Thats just a single Airbus buyback program that lasted for * just one month * in early 2023.
It doesnt mean thats what happened for all the other buyback tranches at other times and other years.
Does DoU have evidence of larger share buybacks by Airbus?
If so I hope he’ll present it, so we can all be the wiser.
Thats just what Airbus states in corporate messaging. Look it up
Some missed the very restricted frame of time it applied to …its called sleight of hand.
They also hide the fact they do use program accounting when it suits early on in new aircraft program. They also dont separate out the various parts of ‘commercial aircraft’ financials into its components like Boeing does.
They are financial bunnies in Europe, for a business who *pretend HQ* for tax reasons is actually in an office park in Leiden ( the home of the master of light and shade Rembrandt van Rijn) in the Netherlands, a known ‘European style’ tax haven.
I wonder which commenter resides in Netherland too ?
@ Vincent
I have a nice link here, which proves the contrary to what Dukie asserts:
AB shares outstanding as functionbof time:
https://www.macrotrends.net/stocks/charts/EADSY/airbus-group/shares-outstanding
Compare it to the BA graph that I posted above.
Dukie needs to do a little more research when it comes to financial matters 🙈
Im quoting Airbus , are you suggesting they are misleading people ?
They have a history of that but thats not my point here
https://www.judiciary.uk/wp-content/uploads/2020/01/Director-of-the-Serious-Fraud-Office-v-Airbus-SE-1.pdf
No, Duke: you’re *mis*quoting Airbus 😉
You do that a lot.
Links to the AB and BA buyback history have been posted ~2 weeks ago.
Volumes are a couple or three of magnitudes apart
with Boeing full steam ahead.
Thanks. So it was merely muddying the waters / false conflation from that commenter, yet again?
“…an argument can be made that a buyback is no different than putting cash into term deposits, investing in the stock market, or buying commodities such as precious metals or fossil fuels”
I don’t agree.
Investing in the alternatives listed in the quote has no manipulative effect on EPS — whereas EPS manipulation is the main purpose of BA-style buybacks.
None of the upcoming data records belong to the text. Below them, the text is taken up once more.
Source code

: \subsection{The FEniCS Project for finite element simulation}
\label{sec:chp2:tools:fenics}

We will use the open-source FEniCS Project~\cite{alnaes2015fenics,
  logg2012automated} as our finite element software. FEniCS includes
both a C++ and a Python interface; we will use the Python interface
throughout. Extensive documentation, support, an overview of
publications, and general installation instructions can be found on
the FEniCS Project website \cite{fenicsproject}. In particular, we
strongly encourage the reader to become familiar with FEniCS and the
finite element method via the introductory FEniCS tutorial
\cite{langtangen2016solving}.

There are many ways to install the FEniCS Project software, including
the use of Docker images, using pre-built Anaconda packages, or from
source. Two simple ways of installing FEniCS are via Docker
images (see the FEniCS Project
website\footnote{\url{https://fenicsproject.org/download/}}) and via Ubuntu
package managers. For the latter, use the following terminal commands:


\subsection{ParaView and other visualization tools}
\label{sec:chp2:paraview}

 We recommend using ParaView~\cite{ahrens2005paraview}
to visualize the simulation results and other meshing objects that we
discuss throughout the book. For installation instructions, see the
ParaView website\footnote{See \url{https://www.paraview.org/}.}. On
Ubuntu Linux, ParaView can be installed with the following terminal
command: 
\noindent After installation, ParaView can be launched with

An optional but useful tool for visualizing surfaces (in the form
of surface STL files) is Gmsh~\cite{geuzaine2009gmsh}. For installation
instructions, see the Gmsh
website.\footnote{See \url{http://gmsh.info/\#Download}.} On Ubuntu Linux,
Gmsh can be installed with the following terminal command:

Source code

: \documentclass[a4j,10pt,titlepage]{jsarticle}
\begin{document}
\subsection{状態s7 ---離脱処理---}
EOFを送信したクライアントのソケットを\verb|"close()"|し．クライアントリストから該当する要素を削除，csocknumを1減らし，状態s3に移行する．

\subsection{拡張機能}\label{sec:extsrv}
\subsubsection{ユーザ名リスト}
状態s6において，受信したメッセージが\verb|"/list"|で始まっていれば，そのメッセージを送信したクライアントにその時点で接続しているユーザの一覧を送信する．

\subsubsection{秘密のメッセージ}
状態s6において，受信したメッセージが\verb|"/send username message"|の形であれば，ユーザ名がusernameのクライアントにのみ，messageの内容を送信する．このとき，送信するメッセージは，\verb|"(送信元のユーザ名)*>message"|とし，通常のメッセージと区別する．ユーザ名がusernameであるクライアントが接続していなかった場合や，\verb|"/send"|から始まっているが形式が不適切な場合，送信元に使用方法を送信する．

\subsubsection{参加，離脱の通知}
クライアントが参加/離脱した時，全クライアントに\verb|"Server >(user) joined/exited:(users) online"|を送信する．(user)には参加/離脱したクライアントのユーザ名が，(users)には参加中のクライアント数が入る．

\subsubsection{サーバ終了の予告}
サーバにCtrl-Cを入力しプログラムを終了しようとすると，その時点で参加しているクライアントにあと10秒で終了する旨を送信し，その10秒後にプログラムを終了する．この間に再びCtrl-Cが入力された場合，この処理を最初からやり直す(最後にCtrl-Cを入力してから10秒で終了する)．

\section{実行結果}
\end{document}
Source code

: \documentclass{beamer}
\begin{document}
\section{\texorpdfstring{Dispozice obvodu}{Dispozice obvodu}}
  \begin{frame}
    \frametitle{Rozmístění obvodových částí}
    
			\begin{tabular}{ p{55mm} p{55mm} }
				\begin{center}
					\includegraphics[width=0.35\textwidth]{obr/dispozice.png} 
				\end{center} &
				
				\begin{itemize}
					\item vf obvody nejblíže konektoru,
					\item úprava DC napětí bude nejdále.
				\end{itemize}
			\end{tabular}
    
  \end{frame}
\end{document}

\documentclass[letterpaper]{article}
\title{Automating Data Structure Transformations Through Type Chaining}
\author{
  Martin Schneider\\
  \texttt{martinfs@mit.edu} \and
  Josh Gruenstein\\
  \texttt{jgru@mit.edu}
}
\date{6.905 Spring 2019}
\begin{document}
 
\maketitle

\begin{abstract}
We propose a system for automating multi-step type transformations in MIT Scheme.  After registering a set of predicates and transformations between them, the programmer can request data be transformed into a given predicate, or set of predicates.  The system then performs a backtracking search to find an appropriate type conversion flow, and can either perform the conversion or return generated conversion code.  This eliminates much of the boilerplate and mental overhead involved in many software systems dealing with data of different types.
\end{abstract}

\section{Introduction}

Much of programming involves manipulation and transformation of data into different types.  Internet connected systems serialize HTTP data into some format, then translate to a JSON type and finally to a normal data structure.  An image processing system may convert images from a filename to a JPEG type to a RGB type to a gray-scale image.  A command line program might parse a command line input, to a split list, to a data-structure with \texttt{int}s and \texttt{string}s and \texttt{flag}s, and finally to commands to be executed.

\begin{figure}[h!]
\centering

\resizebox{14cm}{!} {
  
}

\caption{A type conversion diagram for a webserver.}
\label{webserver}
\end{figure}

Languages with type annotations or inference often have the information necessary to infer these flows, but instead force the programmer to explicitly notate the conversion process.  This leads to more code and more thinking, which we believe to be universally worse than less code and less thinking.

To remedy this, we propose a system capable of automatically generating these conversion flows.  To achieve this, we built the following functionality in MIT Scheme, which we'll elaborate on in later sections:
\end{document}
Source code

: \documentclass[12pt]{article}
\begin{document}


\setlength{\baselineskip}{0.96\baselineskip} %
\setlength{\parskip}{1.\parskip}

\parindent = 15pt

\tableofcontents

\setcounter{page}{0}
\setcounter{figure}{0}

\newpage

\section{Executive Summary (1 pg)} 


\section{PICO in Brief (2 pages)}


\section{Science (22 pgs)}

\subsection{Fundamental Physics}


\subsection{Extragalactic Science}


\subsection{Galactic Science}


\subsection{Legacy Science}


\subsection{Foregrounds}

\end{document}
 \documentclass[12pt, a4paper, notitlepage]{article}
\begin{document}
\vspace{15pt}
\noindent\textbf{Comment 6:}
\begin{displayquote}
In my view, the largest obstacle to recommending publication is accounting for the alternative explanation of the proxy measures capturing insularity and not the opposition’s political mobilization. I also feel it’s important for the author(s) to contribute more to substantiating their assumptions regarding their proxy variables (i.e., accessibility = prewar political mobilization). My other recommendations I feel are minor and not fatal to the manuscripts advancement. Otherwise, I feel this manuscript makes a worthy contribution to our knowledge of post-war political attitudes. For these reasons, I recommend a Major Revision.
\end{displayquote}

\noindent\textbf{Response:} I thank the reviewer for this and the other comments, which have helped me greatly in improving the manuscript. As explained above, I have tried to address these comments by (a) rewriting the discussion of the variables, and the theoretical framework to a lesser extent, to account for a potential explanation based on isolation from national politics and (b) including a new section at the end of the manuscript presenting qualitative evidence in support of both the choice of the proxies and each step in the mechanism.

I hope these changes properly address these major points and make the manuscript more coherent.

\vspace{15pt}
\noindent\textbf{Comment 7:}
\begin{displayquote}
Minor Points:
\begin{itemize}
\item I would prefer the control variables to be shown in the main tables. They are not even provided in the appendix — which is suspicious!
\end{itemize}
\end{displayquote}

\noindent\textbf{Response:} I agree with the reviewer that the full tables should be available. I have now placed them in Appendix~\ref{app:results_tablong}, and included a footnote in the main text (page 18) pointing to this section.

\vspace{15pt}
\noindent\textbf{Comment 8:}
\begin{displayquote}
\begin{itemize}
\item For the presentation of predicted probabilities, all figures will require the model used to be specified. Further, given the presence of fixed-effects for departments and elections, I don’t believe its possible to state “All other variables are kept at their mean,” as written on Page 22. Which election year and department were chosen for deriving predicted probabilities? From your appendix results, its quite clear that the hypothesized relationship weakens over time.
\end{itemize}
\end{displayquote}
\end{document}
Also, when viewed in this manner, buying/selling one’s own shares as a form of “investment” reeks of insider trading.
OK, look at it this way:
***Breaking News***
May 1, 2023
‘The Boeing Corp has announced that it is hiring Bryce from Holland as it’s new CEO and Chairman. He has been tasked with returning BA to it’s engineering roots AND with getting it’s finances in order. He has hired Scott Hamilton of world famous Leeham to aid him.’
Put all the moral judgements aside.
You get rid of the bean counters and clean out the MBA whiz-kids, but you need to get that $57 billion debt load under control. You yourself has said that debt expense is killing them. So what do you do?
Well – you could break off something and sell it, right? Defense, Services or Space? Taking on more debt is not an option.
OR…you take that other asset you have, that thing which was bought back over time and is still profitable…the shares, and turn it into a pile of cash. Sure – the share price takes a hit, but isn’t it kinda the only move left?
(outside of asking Uncle Sam for a bailout…)
Assuming that the bought-back shares can be freely disposed of by BA (see above).
Dear Boeing Bondholder,
We recently completed a financial transaction to raise capital. As such, please find enclosed cheque for $1000 (plus any applicable interest and fees) which completes our obligation to you. We thank you for your trust in our company as we look forward to the future.
Best regards,
Bryce
Dear Boeing,
We previously agreed a term of X years. By closing the loan early, you are depriving us of Y years worth of income. Enclosed is a bill covering our term adjustment penalties.
Regards,
James Bondholder
Dear James Bondholder,
So nice to hear from you. Please find enclosed the details of our bonds:
Boeing Co. today placed $9.825 billion of callable senior notes in three parts, as the company seeks to repay borrowings under its $13.8 billion two-year delayed draw term loan.
The bonds will also be callable by the company after one or two years, in case it wants to repay the debt as its cash flow improves.
Dear Boeing,
And the other $50B that we lent you…for a variety of terms…including longer maturities?
Greetings,
James Bondholder (and the Bond Girls)
I remember attending a meeting when Debbie Hopkins was making the rounds introducing herself. It’s embarrassing to say this, but she graduated from the same business school I attended (one of my three majors was accounting). She clearly took away a different understanding of accounting than I did.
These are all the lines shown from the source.